Colleges Flush With Cash Saddle Poorest Students With Debt

^ Agreed, OHMomof2 (post #21). It’s not that the poorest students are “more deserving” of being debt-free. It’s that a given level of debt debt represents a greater burden and a greater threat to their financial viability. Middle- and upper-middle-class students may have parents who are more able and willing to help out with loan repayment and/or current living expenses in a pinch, or even as part of a longer-term cost-sharing plan in loan repayment.

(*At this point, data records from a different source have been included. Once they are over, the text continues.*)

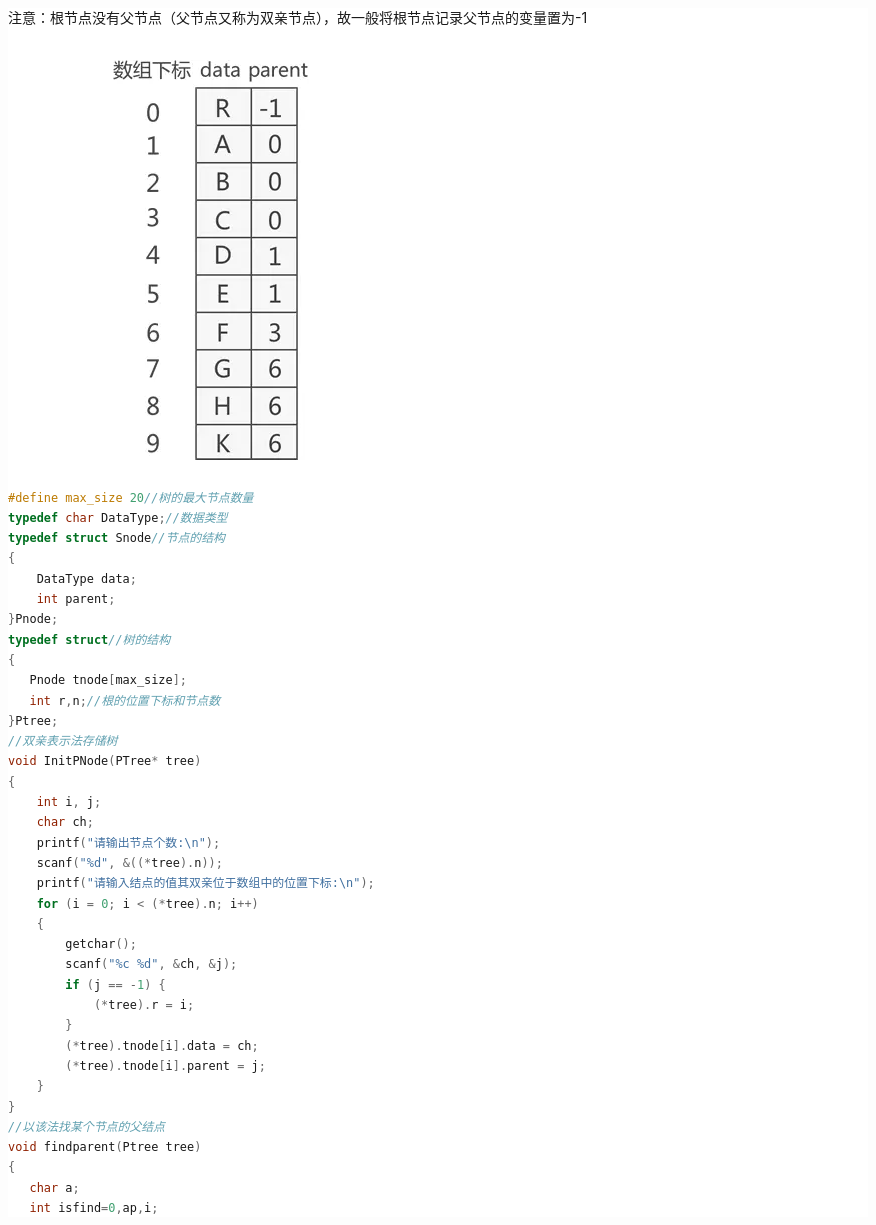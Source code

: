 >
注意：根节点没有父节点（父节点又称为双亲节点），故一般将根节点记录父节点的变量置为-1
>

<img src="..\..\..\..\picture service\dataStructures\47.png">

```c
#define max_size 20//树的最大节点数量
typedef char DataType;//数据类型
typedef struct Snode//节点的结构
{
    DataType data;
    int parent;
}Pnode;
typedef struct//树的结构
{
   Pnode tnode[max_size];
   int r,n;//根的位置下标和节点数
}Ptree;
//双亲表示法存储树
void InitPNode(PTree* tree)
{
    int i, j;
    char ch;
    printf("请输出节点个数:\n");
    scanf("%d", &((*tree).n));
    printf("请输入结点的值其双亲位于数组中的位置下标:\n");
    for (i = 0; i < (*tree).n; i++)
    {
        getchar();
        scanf("%c %d", &ch, &j);
        if (j == -1) {
            (*tree).r = i;
        }
        (*tree).tnode[i].data = ch;
        (*tree).tnode[i].parent = j;
    }
}
//以该法找某个节点的父结点
void findparent(Ptree tree)
{
   char a;
   int isfind=0,ap,i;
```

Young adults from middle- and upper-middle-class backgrounds typically get lots of other direct and indirect economic support from parents and sometimes other family members—staying on the parents’ employer-sponsored health insurance until they’re 26, gifts of clothing, money, consumer electronics, sometimes even cars or help with a down payment on a house, or financial help to go on to graduate school—all things that the young adult from a lower-income background will either need to pay for herself, or do without, or borrow more to achieve, making college loan repayment that much more burdensome and that much more challenging. And young adults from middle- and upper-middle-income families are far less likely to be called on to help support other family members in times of need—to help pay grandma’s funeral expenses, or to help Mom buy a car to replace the old beater that died so she can continue to commute to her job, or to help pay for Dad’s hospitalization costs and day-today living expenses while he’s recuperating from that heart attack–again, making college loan repayment a far more difficult burden to work around, given that the successful college graduate from a low-income background may quickly become the most important breadwinner in her extended family.

But it goes well beyond “being debt-free,” and it also goes beyond unequal burdens and financial risks at a given level of debt. Colleges with a high net cost after FA for low-income students effectively compel low-income students to assume a LARGER debt burden than their middle- and upper-middle-income peers. Of course, it’s up to the student to decide whether to attend on those terms. But it’s up to the college to decide whether that’s a fair and equitable and reasonable way to allocate costs among students from various income strata. I say not.